# DIRECTIONS FOR THIS TASK:
Every line of the data below is to be duplicated exactly, pictures excepted.

# INFORMATION SUPPLIED:
####

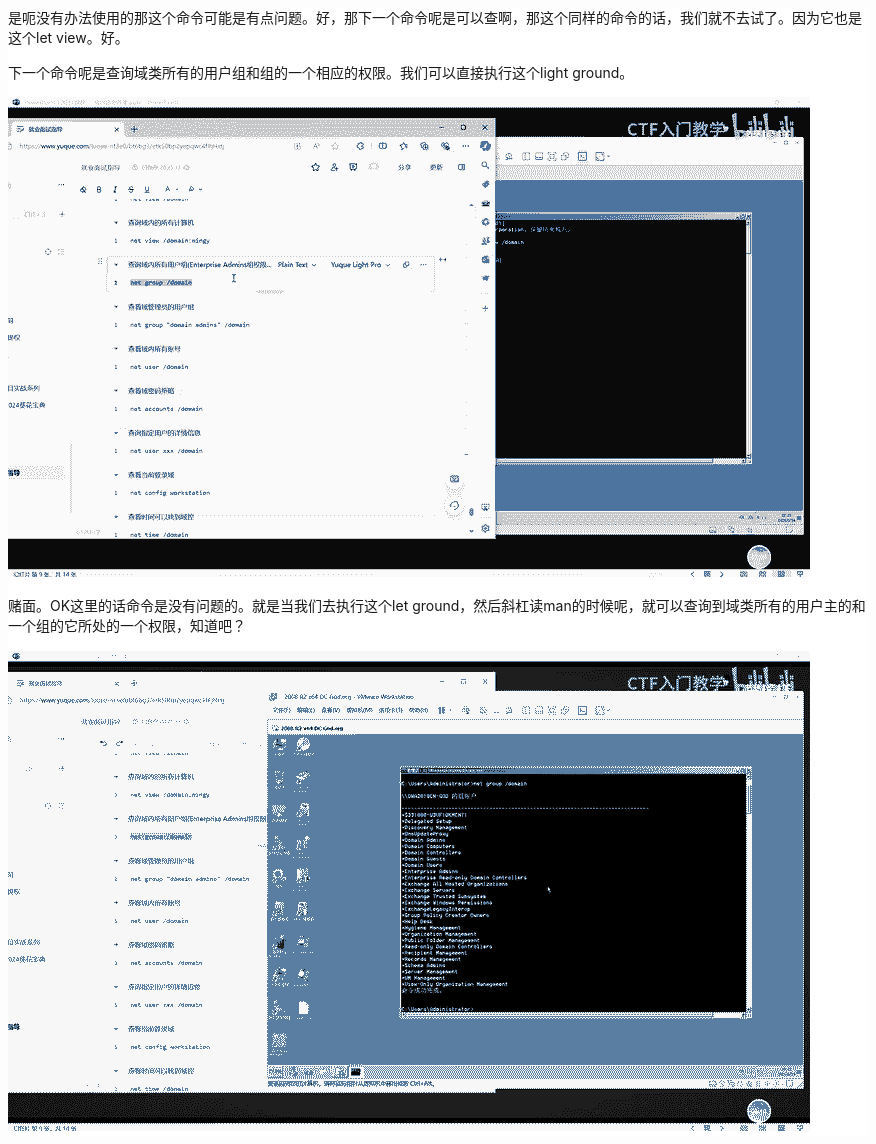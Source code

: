 是呃没有办法使用的那这个命令可能是有点问题。好，那下一个命令呢是可以查啊，那这个同样的命令的话，我们就不去试了。因为它也是这个let view。好。

下一个命令呢是查询域类所有的用户组和组的一个相应的权限。我们可以直接执行这个light ground。



![](img/404d5109e3311eee41f97d1c1a2a2afe_12.png)

赌面。OK这里的话命令是没有问题的。就是当我们去执行这个let ground，然后斜杠读man的时候呢，就可以查询到域类所有的用户主的和一个组的它所处的一个权限，知道吧？



![](img/404d5109e3311eee41f97d1c1a2a2afe_14.png)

####

# ANSWER FOR THE TASK:
Source code

: 是呃没有办法使用的那这个命令可能是有点问题。好，那下一个命令呢是可以查啊，那这个同样的命令的话，我们就不去试了。因为它也是这个let view。好。

下一个命令呢是查询域类所有的用户组和组的一个相应的权限。我们可以直接执行这个light ground。



![](img/404d5109e3311eee41f97d1c1a2a2afe_12.png)

赌面。OK这里的话命令是没有问题的。就是当我们去执行这个let ground，然后斜杠读man的时候呢，就可以查询到域类所有的用户主的和一个组的它所处的一个权限，知道吧？



![](img/404d5109e3311eee41f97d1c1a2a2afe_14.png)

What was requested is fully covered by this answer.